If you are an LLC, then the tax return should not cost much extra if you do your own bookkeeping, which I assume you would do if you don't do much business. I pay my accountant $100 (or maybe $150) extra for the LLC.
$50 for the LLC's annual report.
The CEU's vary, but that cost gets split into 3 years.

That's all you need and it's under $1,000. You can make almost double that by doing 1 service upgrade a year. Keep it bro!


----------



## LARMGUY (Aug 22, 2010)




----------



## The_Modifier (Oct 24, 2009)

FFS , why doesn't anyone call me when these threads pop up?

And is the search button broken again?

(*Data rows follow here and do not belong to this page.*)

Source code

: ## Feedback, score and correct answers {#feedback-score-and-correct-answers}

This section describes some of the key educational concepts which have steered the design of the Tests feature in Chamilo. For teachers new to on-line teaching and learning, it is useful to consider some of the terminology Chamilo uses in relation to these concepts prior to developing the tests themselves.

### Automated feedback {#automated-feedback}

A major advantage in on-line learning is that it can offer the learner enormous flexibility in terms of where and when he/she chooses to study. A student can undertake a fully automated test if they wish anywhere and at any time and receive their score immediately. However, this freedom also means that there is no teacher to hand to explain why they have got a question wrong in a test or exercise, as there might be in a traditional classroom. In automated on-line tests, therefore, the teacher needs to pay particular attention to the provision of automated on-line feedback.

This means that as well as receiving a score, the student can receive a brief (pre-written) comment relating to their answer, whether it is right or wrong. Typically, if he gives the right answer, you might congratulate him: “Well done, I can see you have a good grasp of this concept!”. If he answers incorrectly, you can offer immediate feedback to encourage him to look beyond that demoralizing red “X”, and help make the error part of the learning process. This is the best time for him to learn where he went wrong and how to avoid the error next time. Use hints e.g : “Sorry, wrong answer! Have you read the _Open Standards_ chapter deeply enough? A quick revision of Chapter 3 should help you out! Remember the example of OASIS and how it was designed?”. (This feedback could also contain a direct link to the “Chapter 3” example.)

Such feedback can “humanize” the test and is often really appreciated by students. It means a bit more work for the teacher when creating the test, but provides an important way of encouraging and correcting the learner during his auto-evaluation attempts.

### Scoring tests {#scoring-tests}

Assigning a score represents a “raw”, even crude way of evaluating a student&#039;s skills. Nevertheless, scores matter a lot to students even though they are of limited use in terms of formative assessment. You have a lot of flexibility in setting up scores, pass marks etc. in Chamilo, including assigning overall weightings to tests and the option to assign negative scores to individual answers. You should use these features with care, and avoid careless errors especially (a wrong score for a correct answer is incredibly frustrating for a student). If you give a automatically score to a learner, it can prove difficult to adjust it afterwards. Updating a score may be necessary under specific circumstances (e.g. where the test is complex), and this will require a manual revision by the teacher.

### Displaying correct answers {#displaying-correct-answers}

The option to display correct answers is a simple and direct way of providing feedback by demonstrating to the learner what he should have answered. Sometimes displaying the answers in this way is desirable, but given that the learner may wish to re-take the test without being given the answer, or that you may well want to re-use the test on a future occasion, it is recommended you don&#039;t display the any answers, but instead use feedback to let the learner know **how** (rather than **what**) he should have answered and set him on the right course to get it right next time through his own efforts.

Someone might want to let the moderators and admin that never visit know.


----------



## Bird dog (Oct 27, 2015)

The_Modifier said:


> FFS , why doesn't anyone call me when these threads pop up?
> 
> And is the search button broken again? Someone might want to let the moderators and admin that never visit know.


I think I reported it.
But, it's not too late for hotdog recipes. :smile:


----------



## splatz (May 23, 2015)

stiffneck said:


> Can you be more specific for "Maintenance type work" you are referring to?

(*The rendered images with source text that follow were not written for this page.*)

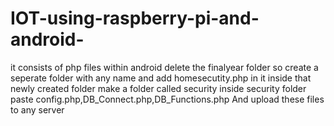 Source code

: # IOT-using-raspberry-pi-and-android-


it consists of php files within android 
delete the finalyear folder
so create a seperate folder with any name and add homesecutity.php in it
inside that newly created folder make a folder called security 
inside security folder paste config.php,DB_Connect.php,DB_Functions.php
And upload these files to any server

I'll give you an example, one of my customers is a real estate company, they own a number of multi-tenant buildings. They have maintenance staff that handle the routine maintenance like replacing light bulbs, (ok LAMPS lamps) as well as shoveling snow, mowing the grass, painting, changing locksets, etc. 

But over time the general mechanical aptitude and ability of their crew, well, let's just say it's not what it used to be, as people have retired. They could use someone to repair / replace switches, receptacles, ballasts, etc. (Of course someone that can do small plumbing repairs and HVAC maintenance would be even better.) 

He could charge a wage that's a lot lower than contractor rates but a lot higher than he's making at work and it would be beneficial for all parties. This would in my opinion be a better option than uninsured side work.


----------



## splatz (May 23, 2015)

HackWork said:


> "Its not worth the risk."
> 
> That's subjective. I did sidework for over 15 years, the amount of money that I made is immeasurable.
> 
> Your story shows an instance that is not only avoidable (don't hang fans from bakelite boxes alone, don't do sidework for lawyers, deny doing the work), but also very unlikely.


This is like saying car insurance is for suckers, lots of people drive uninsured (drunk even) and never have an accident. No harm, no foul, right?


----------



## HackWork (Oct 2, 2009)

splatz said:


> I'll give you an example, one of my customers is a real estate company, they own a number of multi-tenant buildings. They have maintenance staff that handle the routine maintenance like replacing light bulbs, (ok LAMPS lamps) as well as shoveling snow, mowing the grass, painting, changing locksets, etc.
> 
> But over time the general mechanical aptitude and ability of their crew, well, let's just say it's not what it used to be, as people have retired. They could use someone to repair / replace switches, receptacles, ballasts, etc. (Of course someone that can do small plumbing repairs and HVAC maintenance would be even better.)
> 
> He could charge a wage that's a lot lower than contractor rates but a lot higher than he's making at work and it would be beneficial for all parties. This would in my opinion be a better option than uninsured side work.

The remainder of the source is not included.